(no subject)

Jun 27, 2006 20:12

today, i had three panic attacks.
these are beginning to take over my life.
im trying to understand what is causing them, because over the past year they have gotten worse. 2006 is definitely a year of nervousness.
i would say its smoking, which would be an understandable cause, however i havent smoked in like 2, maybe 3 months.
I just cant figure it out. pLus i have been down recently.
probably because this whole summer i have been home just eating, and getting fat.
well i mean i go out, but because i work at home, i am always home.
i miss rohans mom.
random yes, but today i was making calls for my mom and rohans mom was on this piece of paper. and i was like awww i miss her.
i hope i see her soon.
i miss ro too.
but i will live.
im going to austin thursday night, well im plannin on it.
rory and the artificial heart is playing as well as young love, dans new band. they arent recover, and i totally wish they were but they are alright.
seriously my life would be SO much better if, Recover would get back together and play, Interest Kills would have kept the band the way it was, and play, a new Harry Potter would come out, even if it was like a 6 and a half book, if school would start and i had something to do all day, if i could please get a new car so i could go places, if my best friend would stop being dumb and come see me because he needs to, if my bf would try and understand what i go thru and stop getting upset and then telling me hes not really upset, but because i accused him he is now, if i could hang out with someone who understands me, like hmmm no one, if orientation would start, if i could take a few days for myself and not miss ben like crazy, (dumb i know) if i could just make me happy by myself with out the help of another.

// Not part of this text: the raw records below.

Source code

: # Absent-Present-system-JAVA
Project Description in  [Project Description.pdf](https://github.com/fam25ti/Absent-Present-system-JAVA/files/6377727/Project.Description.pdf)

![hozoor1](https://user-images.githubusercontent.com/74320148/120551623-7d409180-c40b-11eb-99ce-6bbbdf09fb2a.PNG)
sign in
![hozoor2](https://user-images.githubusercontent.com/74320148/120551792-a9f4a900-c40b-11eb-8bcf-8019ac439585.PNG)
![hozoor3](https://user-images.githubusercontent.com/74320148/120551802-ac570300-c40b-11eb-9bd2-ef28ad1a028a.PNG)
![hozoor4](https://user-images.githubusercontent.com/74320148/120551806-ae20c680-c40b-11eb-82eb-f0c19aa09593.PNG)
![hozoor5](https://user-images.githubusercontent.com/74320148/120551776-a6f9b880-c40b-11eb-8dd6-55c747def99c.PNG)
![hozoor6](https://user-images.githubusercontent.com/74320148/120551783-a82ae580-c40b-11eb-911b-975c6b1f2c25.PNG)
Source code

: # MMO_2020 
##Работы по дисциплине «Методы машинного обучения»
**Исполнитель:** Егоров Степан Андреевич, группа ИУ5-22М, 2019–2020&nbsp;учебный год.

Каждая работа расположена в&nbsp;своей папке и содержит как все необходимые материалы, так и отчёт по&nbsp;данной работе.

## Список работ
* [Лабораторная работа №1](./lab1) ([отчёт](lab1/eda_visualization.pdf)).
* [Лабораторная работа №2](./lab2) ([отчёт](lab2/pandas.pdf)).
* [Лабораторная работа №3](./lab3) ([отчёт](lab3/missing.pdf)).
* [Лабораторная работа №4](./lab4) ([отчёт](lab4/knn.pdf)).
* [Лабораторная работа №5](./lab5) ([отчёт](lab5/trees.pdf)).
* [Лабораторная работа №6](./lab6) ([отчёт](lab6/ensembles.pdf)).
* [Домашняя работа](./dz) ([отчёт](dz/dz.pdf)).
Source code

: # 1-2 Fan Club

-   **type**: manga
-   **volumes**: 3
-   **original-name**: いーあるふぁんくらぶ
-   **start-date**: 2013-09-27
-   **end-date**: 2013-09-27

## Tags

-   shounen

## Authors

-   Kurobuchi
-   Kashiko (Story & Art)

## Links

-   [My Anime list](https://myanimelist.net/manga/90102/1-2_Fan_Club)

i think i need to work on a lot before i go to school.
its nice to write what im thinking, however im not too sure i want everyone to read it.
life goes on i guess.
its 8:30, i have to fix bens hair because i messed it up yesterday.

on another note, yesterday was probably the best day i have had in probably 3months.
it was mine and bens 5month and he made me soo happy. however today was not. oh well, i guess everyday cannot be perfect, or can it?